▶ [Provided data]:
====================
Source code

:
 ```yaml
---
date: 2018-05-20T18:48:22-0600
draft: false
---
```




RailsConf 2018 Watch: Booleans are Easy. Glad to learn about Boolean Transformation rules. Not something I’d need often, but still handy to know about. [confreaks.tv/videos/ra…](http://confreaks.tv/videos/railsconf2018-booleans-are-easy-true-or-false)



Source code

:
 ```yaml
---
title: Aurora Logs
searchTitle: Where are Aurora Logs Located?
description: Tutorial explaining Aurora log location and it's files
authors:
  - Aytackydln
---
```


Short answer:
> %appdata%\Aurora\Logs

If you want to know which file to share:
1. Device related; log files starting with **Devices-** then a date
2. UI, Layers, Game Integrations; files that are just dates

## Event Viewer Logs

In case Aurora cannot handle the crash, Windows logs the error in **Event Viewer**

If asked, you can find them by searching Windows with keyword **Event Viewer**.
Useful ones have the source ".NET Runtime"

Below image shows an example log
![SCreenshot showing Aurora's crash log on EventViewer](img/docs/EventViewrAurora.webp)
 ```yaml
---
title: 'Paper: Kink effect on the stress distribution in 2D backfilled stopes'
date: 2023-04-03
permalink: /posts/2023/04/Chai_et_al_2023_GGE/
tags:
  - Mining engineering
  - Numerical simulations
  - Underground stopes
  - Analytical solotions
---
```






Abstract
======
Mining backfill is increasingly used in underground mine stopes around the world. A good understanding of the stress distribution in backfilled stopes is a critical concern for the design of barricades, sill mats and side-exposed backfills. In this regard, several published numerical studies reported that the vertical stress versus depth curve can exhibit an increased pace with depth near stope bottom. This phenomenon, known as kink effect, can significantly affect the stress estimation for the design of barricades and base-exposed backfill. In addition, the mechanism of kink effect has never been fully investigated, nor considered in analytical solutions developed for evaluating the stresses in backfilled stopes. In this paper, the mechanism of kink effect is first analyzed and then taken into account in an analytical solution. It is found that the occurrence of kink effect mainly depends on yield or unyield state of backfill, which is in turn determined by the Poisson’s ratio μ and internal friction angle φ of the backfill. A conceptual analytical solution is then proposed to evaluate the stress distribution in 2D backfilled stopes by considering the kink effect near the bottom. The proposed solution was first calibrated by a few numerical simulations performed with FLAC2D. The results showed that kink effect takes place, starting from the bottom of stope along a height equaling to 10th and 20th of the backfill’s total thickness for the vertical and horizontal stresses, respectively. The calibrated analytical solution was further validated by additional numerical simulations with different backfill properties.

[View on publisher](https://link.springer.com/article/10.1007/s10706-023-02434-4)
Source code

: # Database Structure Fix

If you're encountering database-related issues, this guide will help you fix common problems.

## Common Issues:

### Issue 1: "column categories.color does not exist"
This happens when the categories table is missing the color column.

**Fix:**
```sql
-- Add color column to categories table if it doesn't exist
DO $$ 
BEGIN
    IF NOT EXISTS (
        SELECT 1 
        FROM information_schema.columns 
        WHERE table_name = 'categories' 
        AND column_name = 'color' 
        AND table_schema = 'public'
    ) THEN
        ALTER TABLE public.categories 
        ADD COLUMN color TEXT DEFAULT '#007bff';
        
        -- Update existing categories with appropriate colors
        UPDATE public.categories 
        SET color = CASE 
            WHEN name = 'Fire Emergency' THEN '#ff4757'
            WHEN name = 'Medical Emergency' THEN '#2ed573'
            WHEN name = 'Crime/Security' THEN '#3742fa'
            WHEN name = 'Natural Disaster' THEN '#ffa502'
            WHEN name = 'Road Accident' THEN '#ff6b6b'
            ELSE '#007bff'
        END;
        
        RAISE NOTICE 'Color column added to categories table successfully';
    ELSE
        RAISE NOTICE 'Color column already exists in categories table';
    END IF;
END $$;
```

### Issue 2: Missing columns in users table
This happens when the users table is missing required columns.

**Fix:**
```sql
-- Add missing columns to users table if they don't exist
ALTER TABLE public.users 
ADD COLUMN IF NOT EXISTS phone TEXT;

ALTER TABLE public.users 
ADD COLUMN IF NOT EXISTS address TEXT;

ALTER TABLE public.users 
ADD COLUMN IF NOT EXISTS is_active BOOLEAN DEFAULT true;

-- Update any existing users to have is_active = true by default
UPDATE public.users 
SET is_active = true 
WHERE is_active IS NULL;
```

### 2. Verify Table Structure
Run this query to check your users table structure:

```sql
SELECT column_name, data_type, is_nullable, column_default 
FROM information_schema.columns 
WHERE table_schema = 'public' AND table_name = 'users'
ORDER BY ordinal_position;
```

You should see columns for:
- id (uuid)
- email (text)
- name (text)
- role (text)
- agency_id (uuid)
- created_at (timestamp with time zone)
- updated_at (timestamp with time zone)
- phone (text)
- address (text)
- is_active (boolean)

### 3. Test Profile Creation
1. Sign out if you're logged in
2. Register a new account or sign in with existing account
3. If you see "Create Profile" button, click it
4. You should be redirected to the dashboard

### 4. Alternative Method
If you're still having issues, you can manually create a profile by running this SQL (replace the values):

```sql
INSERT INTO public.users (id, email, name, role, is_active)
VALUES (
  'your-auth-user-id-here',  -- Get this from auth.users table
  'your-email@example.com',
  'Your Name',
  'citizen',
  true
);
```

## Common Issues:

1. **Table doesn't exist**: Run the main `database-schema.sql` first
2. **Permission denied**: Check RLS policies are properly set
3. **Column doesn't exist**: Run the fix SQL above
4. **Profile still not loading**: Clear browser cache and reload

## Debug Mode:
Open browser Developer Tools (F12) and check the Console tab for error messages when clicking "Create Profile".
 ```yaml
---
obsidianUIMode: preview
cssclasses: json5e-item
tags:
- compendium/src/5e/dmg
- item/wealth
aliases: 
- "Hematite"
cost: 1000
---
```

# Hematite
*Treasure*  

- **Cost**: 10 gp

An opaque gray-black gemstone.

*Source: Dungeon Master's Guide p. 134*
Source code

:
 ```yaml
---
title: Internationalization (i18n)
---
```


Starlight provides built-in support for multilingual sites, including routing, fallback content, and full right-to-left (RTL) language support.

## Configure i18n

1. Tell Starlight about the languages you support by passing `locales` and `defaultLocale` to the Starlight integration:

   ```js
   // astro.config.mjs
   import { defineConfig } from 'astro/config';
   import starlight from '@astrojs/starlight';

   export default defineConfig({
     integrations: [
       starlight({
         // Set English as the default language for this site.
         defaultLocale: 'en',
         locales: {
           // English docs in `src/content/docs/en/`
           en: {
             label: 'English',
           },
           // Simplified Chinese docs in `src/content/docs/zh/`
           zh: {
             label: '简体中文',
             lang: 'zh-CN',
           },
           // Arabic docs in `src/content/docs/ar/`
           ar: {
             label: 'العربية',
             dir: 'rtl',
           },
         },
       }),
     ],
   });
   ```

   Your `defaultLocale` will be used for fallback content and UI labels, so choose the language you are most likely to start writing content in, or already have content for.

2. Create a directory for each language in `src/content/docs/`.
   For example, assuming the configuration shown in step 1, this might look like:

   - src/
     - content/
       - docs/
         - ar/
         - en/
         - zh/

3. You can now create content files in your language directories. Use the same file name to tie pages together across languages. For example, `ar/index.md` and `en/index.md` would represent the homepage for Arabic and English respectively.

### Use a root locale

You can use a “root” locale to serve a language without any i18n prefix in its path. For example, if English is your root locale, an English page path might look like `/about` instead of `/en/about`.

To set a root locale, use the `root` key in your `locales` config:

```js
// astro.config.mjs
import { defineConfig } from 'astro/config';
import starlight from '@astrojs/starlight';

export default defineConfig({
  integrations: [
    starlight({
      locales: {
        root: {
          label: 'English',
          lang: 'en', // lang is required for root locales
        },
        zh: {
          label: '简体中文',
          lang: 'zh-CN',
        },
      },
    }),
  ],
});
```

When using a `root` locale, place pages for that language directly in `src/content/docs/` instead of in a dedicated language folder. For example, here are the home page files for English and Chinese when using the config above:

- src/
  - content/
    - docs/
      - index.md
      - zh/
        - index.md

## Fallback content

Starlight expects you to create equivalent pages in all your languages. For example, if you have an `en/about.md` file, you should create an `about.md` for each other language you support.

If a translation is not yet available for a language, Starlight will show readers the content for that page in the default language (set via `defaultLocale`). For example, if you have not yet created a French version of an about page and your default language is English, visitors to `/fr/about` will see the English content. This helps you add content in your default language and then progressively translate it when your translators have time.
====================
▶ [What you need to do]: Read the entries and pick out all lines that include the word "import".

▶ [Result]:
   import { defineConfig } from 'astro/config';
   import starlight from '@astrojs/starlight';
import { defineConfig } from 'astro/config';
import starlight from '@astrojs/starlight';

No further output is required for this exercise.